Citizen reporter Nilam Indahsari mengajak kita jalan-jalan ke kawasan pecinan di Makassar. Tanpa berbekal peta wisata, ia melakukan upaya ekstra untuk menyusuri sejumlah tempat penting di Jalan Sulawesi dan sekitarnya, demi lebih mengenal budaya warga Thionghoa di kota ini. Perayaan Cap Go Meh hari Minggu (4/3) lalu menjadi momentum jalan-jalan kali ini. (p!)

Saya mulai jalan-jalan ini dengan menumpangi pete-pete jurusan Tallo, lalu turun di depan Pasar Sentral. Sebagai sarapan pagi, saya membeli kue kura-kura di toko Nusa. Kue ini khas Tiongkok, dibuat dari ketan kenyal berpewarna merah, berisi kacang hijau yang dihaluskan, dengan rasa legit yang pas.


Di Jalan Sulawesi, orang-orang memadati jalanan. Para panitia perayaan Cap Go Meh--yang juga terdiri dari warga Bugis Makassar, kelihatan begitu sibuk. Aroma dupa menyeruak di mana-mana.


Di antara keramaian, saya berjalan menuju Vihara Ibu Agung Bahari (Maco) yang didesain dengan aksen merah khas Tiongkok. Kelenteng ini juga dijadikan patokan waktu masuknya bangsa Tiongkok ke Makassar, ratusan tahun silam.


Beberapa pekan sebelumnya, saya bertandang ke vihara ini. Jaury Kandani, pengurus bagian umum kelenteng itu memperkenalkan saya kepada seorang lelaki tua bernama Hoat.
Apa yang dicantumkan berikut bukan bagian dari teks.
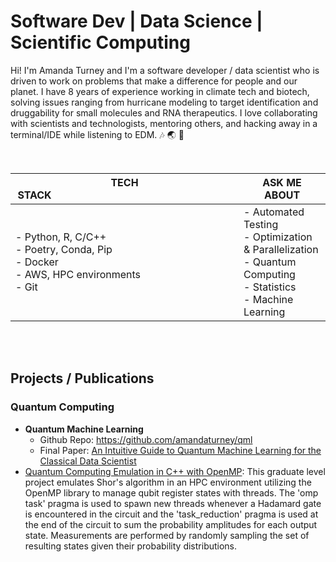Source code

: # Software Dev | Data Science | Scientific Computing
Hi! I'm Amanda Turney and I'm a software developer / data scientist who is driven to work on problems that make a difference for people and our planet. I have 8 years of experience working in climate tech and biotech, solving issues ranging from hurricane modeling to target identification and druggability for small molecules and RNA therapeutics. I love collaborating with scientists and technologists, mentoring others, and hacking away in a terminal/IDE while listening to EDM. 🎶  🌏  🧬

</br>

| <span style="padding-right: 30vw;">TECH STACK</span>   | ASK ME ABOUT |
| -------- | ------- |
| <span style="padding-right:100px">- Python, R, C/C++ </br>- Poetry, Conda, Pip</br>- Docker</br>- AWS, HPC environments</br>- Git</span>  | - Automated Testing</br>- Optimization & Parallelization</br>-  Quantum Computing</br>- Statistics</br>- Machine Learning    |


</br>

</br>

## Projects / Publications
### Quantum Computing
- **Quantum Machine Learning**
    - Github Repo: <a href="https://github.com/amandaturney/qml" target="_blank">https://github.com/amandaturney/qml</a>
    - Final Paper: <a href="amandaturney.github.io/qml_final_paper.pdf" target="_blank">An Intuitive Guide to Quantum Machine Learning for the Classical Data Scientist</a>
- <a href="">Quantum Computing Emulation in C++ with OpenMP</a>: This graduate level project emulates Shor's algorithm in an HPC environment utilizing the OpenMP library to manage qubit register states with threads. The 'omp task' pragma is used to spawn new threads whenever a Hadamard gate is encountered in 
                    the circuit and the 'task_reduction' pragma is used at the end of the circuit to sum the probability amplitudes for each output state.
                    Measurements are performed by randomly sampling the set of resulting states given their probability distributions.

<!--
**amandaturney/amandaturney** is a ✨ _special_ ✨ repository because its `README.md` (this file) appears on your GitHub profile.

Here are some ideas to get you started:

- 🔭 I’m currently working on ...
- 🌱 I’m currently learning ...
- 👯 I’m looking to collaborate on ...
- 🤔 I’m looking for help with ...
- 💬 Ask me about ...
- 📫 How to reach me: ...
- 😄 Pronouns: ...
- ⚡ Fun fact: ...
-->
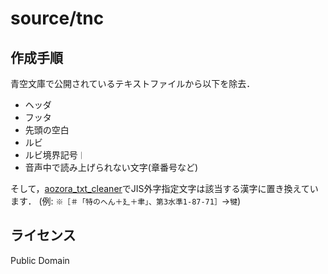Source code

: 
# source/tnc

## 作成手順

青空文庫で公開されているテキストファイルから以下を除去．

- ヘッダ
- フッタ
- 先頭の空白
- ルビ
- ルビ境界記号``｜``
- 音声中で読み上げられない文字(章番号など)

 そして，[aozora_txt_cleaner](https://github.com/shirayu/aozora_txt_cleaner)でJIS外字指定文字は該当する漢字に置き換えています．
(例: ``※［＃「特のへん＋廴＋聿」、第3水準1-87-71］``→``犍``)

## ライセンス

Public Domain
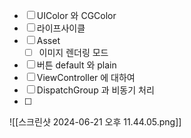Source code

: - [ ] UIColor 와 CGColor
- [ ] 라이프사이클
- [ ] Asset 
	- [ ] 이미지 렌더링 모드
- [ ] 버튼 default 와 plain
- [ ] ViewController 에 대하여
- [ ] DispatchGroup 과 비동기 처리
- [ ] 
![[스크린샷 2024-06-21 오후 11.44.05.png]]
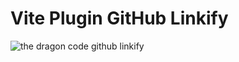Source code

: # Vite Plugin GitHub Linkify

![the dragon code github linkify](https://preview.dragon-code.pro/the-dragon-code/github-linkify.svg?brand=github)
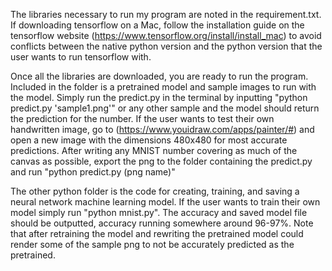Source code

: The libraries necessary to run my program are noted in the requirement.txt. If downloading tensorflow on a Mac, follow the installation guide on the tensorflow website (https://www.tensorflow.org/install/install_mac) to avoid conflicts between the native python version and the python version that the user wants to run tensorflow with. 

Once all the libraries are downloaded, you are ready to run the program. Included in the folder is a pretrained model and sample images to run with the model. Simply run the predict.py in the terminal by inputting "python predict.py 'sample1.png'" or any other sample and the model should return the prediction for the number. If the user wants to test their own handwritten image, go to (https://www.youidraw.com/apps/painter/#) and open a new image with the dimensions 480x480 for most accurate predictions. After writing any MNIST number covering as much of the canvas as possible, export the png to the folder containing the predict.py and run "python predict.py (png name)" 

The other python folder is the code for creating, training, and saving a neural network machine learning model. If the user wants to train their own model simply run "python mnist.py". The accuracy and saved model file should be outputted, accuracy running somewhere around 96-97%. Note that after retraining the model and rewriting the pretrained model could render some of the sample png to not be accurately predicted as the pretrained. 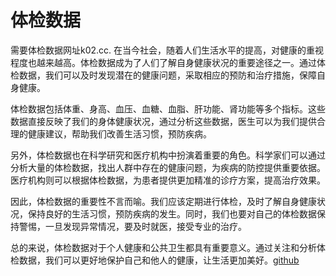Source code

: # 体检数据

需要体检数据网址k02.cc. 在当今社会，随着人们生活水平的提高，对健康的重视程度也越来越高。体检数据成为了人们了解自身健康状况的重要途径之一。通过体检数据，我们可以及时发现潜在的健康问题，采取相应的预防和治疗措施，保障自身健康。

体检数据包括体重、身高、血压、血糖、血脂、肝功能、肾功能等多个指标。这些数据直接反映了我们的身体健康状况，通过分析这些数据，医生可以为我们提供合理的健康建议，帮助我们改善生活习惯，预防疾病。

另外，体检数据也在科学研究和医疗机构中扮演着重要的角色。科学家们可以通过分析大量的体检数据，找出人群中存在的健康问题，为疾病的防控提供重要依据。医疗机构则可以根据体检数据，为患者提供更加精准的诊疗方案，提高治疗效果。

因此，体检数据的重要性不言而喻。我们应该定期进行体检，及时了解自身健康状况，保持良好的生活习惯，预防疾病的发生。同时，我们也要对自己的体检数据保持警惕，一旦发现异常情况，要及时就医，接受专业的治疗。

总的来说，体检数据对于个人健康和公共卫生都具有重要意义。通过关注和分析体检数据，我们可以更好地保护自己和他人的健康，让生活更加美好。[github](https://github.com)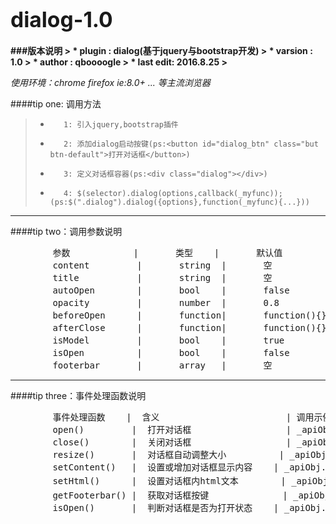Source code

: # <big>dialog-1.0</big>  

<b>
###版本说明
> * plugin   : dialog(基于jquery与bootstrap开发)
> * varsion  : 1.0
> * author   : qboooogle
> * last edit: 2016.8.25
> 
</b>  



<em>使用环境：chrome firefox ie:8.0+ ... 等主流浏览器</em>  


####tip  one: 调用方法  
> *        1: 引入jquery,bootstrap插件
> *        2: 添加dialog启动按键(ps:<button id="dialog_btn" class="but btn-default">打开对话框</button>)
> *        3: 定义对话框容器(ps:<div class="dialog"></div>)
> *        4: $(selector).dialog(options,callback(_myfunc)); (ps:$(".dialog").dialog({options},function(_myfunc){...}))  

<hr>  

####tip  two：调用参数说明  
<pre>
        参数            |       类型    |       默认值          |       含义
        content         |       string  |       空              |       对话框内容
        title           |       string  |       空              |       对话框标题
        autoOpen        |       bool    |       false           |       是否自动打开对话框
        opacity         |       number  |       0.8             |       对话框可见度
        beforeOpen      |       function|       function(){}    |       打开对话框前触发事件
        afterClose      |       function|       function(){}    |       关闭对话框后触发事件
        isModel         |       bool    |       true            |       是否为模态
        isOpen          |       bool    |       false           |       是否为打开状态
        footerbar       |       array   |       空              |       自定义按键
</pre>  

<hr>  

####tip three：事件处理函数说明  
<pre>
        事件处理函数    |  含义                        | 调用示例
        open()         |  打开对话框                  | _apiObj.open()  
        close()        |  关闭对话框                  | _apiObj.close()  
        resize()       |  对话框自动调整大小          | _apiObj.resize()  
        setContent()   |  设置或增加对话框显示内容    | _apiObj.setContent('新增文本')  
        setHtml()      |  设置对话框内html文本        | _apiObj.setHtml('<button class = "btn">按键1</button>')  
        getFooterbar() |  获取对话框按键              | _apiObj.getFooterbar()  
        isOpen()       |  判断对话框是否为打开状态    | _apiObj.isOpen()  
</pre>

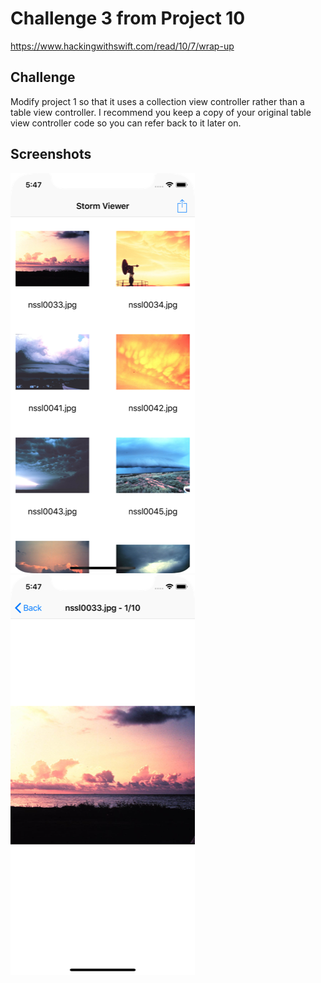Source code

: # Challenge 3 from Project 10

https://www.hackingwithswift.com/read/10/7/wrap-up

## Challenge

Modify project 1 so that it uses a collection view controller rather than a table view controller. I recommend you keep a copy of your original table view controller code so you can refer back to it later on.

## Screenshots

![screenshot1](screenshots/screen01.png)
![screenshot2](screenshots/screen02.png)
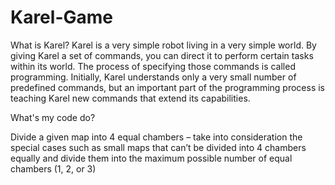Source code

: # Karel-Game

What is Karel?
Karel is a very simple robot living in a very simple world. By giving Karel a set of
commands, you can direct it to perform certain tasks within its world. The process of
specifying those commands is called programming. Initially, Karel understands only a
very small number of predefined commands, but an important part of the programming
process is teaching Karel new commands that extend its capabilities.


What's my code do?

Divide a given map into 4 equal chambers – take into consideration the special cases such as
small maps that can’t be divided into 4 chambers equally and divide them into the
maximum possible number of equal chambers (1, 2, or 3)
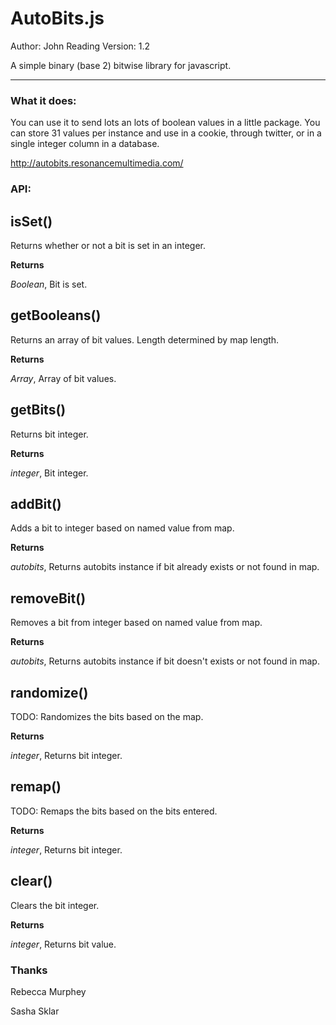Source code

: AutoBits.js
=====================

Author: John Reading
Version: 1.2

A simple binary (base 2) bitwise library for javascript.

----------------------------------------

### What it does:

You can use it to send lots an lots of boolean values in a little package. You can store 31 values per instance and use in a cookie, through twitter, or in a single integer column in a database.

http://autobits.resonancemultimedia.com/ 

### API:

isSet()
-------
Returns whether or not a bit is set in an integer.



**Returns**

*Boolean*,  Bit is set.

getBooleans()
-------------
Returns an array of bit values. Length determined by map length.



**Returns**

*Array*,  Array of bit values.

getBits()
---------
Returns bit integer.



**Returns**

*integer*,  Bit integer.

addBit()
--------
Adds a bit to integer based on named value from map.



**Returns**

*autobits*,  Returns autobits instance if bit already exists or not found in map.

removeBit()
-----------
Removes a bit from integer based on named value from map.



**Returns**

*autobits*,  Returns autobits instance if bit doesn't exists or not found in map.

randomize()
-----------
TODO: Randomizes the bits based on the map.



**Returns**

*integer*,  Returns bit integer.

remap()
-------
TODO: Remaps the bits based on the bits entered.



**Returns**

*integer*,  Returns bit integer.

clear()
-------
Clears the bit integer.



**Returns**

*integer*,  Returns bit value.


### Thanks

Rebecca Murphey

Sasha Sklar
Di kalangan pengurus, Hoat yang telah berumur 70 tahun, dijuluki ”profesor” karena banyak tahu tentang rumah ibadah penganut tri dharma itu.


Hoat mengajak saya berkeliling kelenteng, mengenalkan dewa-dewi mereka yang berbeda dalam aliran Taoisme, Konfusianisme, dan Budhisme. Setelah itu, kami ke bangunan kelenteng yang masih utuh setelah peristiwa pembakaran 1997 lalu. ”Dulu kalau ada turis mereka datang ke sini, mengagumi ukiran dan arsitektur kelenteng ini yang tidak berpaku sama sekali. Tapi setelah kelenteng ini dibakar, mereka sudah jarang kemari,” cerita Hoat kepada saya.


Di bagian dalam terdapat dua buah prasasti tentang pendirian kelenteng. Hoat membantu saya mengartikan beberapa naskah berhuruf kanji pada keduanya. Prasasti di sisi kanan bercerita bahwa, dulu kelenteng bernama asli Tieng Ho Kiong itu berdiri selama 100 tahun di lokasi Bank Central Asia kini berdiri. VOC lalu memerintahkan kelenteng itu dipindahkan ke tempatnya saat ini. Prasasti di sisi kiri antara lain mengisahkan Kapten Thung yang memprakarsai pemugaran kelenteng ini sekitar 200 tahun silam.



Puah Pue dan perayaan Cap Go Meh


Hoat memperlihatkan kalender dengan sistem perhitungan lunar, lalu menunjukkan letak hari ke lima belas dari Tahun Baru Imlek 2558 kepada saya. Letaknya memang tepat 4 Maret 2007 Masehi. Hoat pun mengundang saya menonton perayaan Cap Go Meh di tanggal tersebut.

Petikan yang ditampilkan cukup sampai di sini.